Writer-director Sebastian Lelio (whose remarkable Gloria played here a few years back) keeps a sympathetic focus on Marina/Daniela throughout and uses the film’s seemingly provocative story angles—gender bias, social prejudice, that “suspicious” death, etc.—not for their political or melodramatic potential but rather as challenges for Marina and as vivid foils for the evolving portrait and fully emerging identity of that eponymous “fantastic woman” and the very real person she’s becoming.
A big part of what is especially appealing and powerful in Lelio’s film comes of his overall even-keeled approach to story material that could too easily have been given over to sensationalism and sermonizing. We get clear-eyed views of the slights, indignities and outrages suffered by the protagonist, and yet Marina is neither victim nor avenging rebel.

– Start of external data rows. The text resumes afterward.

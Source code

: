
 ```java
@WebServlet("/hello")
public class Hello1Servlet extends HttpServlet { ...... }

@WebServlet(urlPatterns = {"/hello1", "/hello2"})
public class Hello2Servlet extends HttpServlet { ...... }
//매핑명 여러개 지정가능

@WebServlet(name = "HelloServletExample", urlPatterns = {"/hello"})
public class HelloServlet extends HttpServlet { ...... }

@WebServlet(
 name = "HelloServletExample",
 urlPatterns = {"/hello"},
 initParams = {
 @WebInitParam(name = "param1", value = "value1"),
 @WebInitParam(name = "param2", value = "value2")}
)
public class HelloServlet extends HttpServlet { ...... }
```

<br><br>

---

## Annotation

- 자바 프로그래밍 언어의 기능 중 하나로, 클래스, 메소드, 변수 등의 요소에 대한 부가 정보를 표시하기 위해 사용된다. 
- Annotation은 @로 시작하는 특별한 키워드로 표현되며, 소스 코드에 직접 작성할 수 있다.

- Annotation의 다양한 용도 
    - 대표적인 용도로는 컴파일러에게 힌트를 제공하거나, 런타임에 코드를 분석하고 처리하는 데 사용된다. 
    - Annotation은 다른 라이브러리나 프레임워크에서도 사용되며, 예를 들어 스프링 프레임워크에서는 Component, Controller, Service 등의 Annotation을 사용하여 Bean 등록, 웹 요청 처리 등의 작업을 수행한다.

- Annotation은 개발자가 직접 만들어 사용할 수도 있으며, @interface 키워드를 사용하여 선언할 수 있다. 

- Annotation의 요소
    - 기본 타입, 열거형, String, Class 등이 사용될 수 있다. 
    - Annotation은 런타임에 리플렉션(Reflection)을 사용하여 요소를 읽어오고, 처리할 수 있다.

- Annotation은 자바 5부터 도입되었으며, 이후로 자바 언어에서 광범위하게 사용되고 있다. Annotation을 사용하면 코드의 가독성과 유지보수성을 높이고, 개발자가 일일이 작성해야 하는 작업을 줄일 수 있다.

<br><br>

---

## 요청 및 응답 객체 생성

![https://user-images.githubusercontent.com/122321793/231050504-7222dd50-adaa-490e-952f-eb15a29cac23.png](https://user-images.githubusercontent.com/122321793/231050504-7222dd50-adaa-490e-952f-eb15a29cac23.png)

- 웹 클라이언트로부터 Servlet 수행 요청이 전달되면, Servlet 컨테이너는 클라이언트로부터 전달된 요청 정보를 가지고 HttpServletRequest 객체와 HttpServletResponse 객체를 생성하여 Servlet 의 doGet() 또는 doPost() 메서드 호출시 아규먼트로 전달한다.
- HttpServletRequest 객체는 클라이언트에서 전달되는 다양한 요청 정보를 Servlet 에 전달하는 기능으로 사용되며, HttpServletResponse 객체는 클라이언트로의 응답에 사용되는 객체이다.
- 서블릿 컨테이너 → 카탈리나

The film seems to view the various members of Orlando’s family with rough honesty and a kind of compassion. It’s rather as if Marina grows less confused about herself and her role in the world while she’s also becoming clearer about the confusions others feel toward her. Marina’s persistence and resilience are such that there’s no need to announce her eventual arrival at something like heroic status.
Daniela Vega’s Marina seems both sharply focused and brilliantly mercurial, a person for all seasons. Francisco Reyes’ Orlando is suave, avuncular and aroused. Aline Kuppenheim is well-mannered and viperish as Orlando’s wife. Amparo Noguera is corrosively stoical as the female detective who “investigates” Marina.
Orlando’s brother Gabo (Luis Gnecco) and Marina’s vocal coach (Sergio Hernandez) provide further variations on avuncular coaxing and dismay. Marina’s sister Wanda (Trinidad Gonzalez) and her husband, Gaston (Nestor Cantillana), stand in funky, heartening contrast to Orlando’s wife and his surly, flummoxed son (Nicolas Saavedra).
Lelio starts off with a grand image of Iguazu Falls (the happy couple’s wished-for destination), and later summons up some hurricane-like winds to (almost) impede Marina’s relentless forward progress. Musically, there are apposite invocations of Aretha Franklin’s “Natural Woman” and lyric opera (with Vega doing her own singing there, as well as in the earlier nightclub sequence).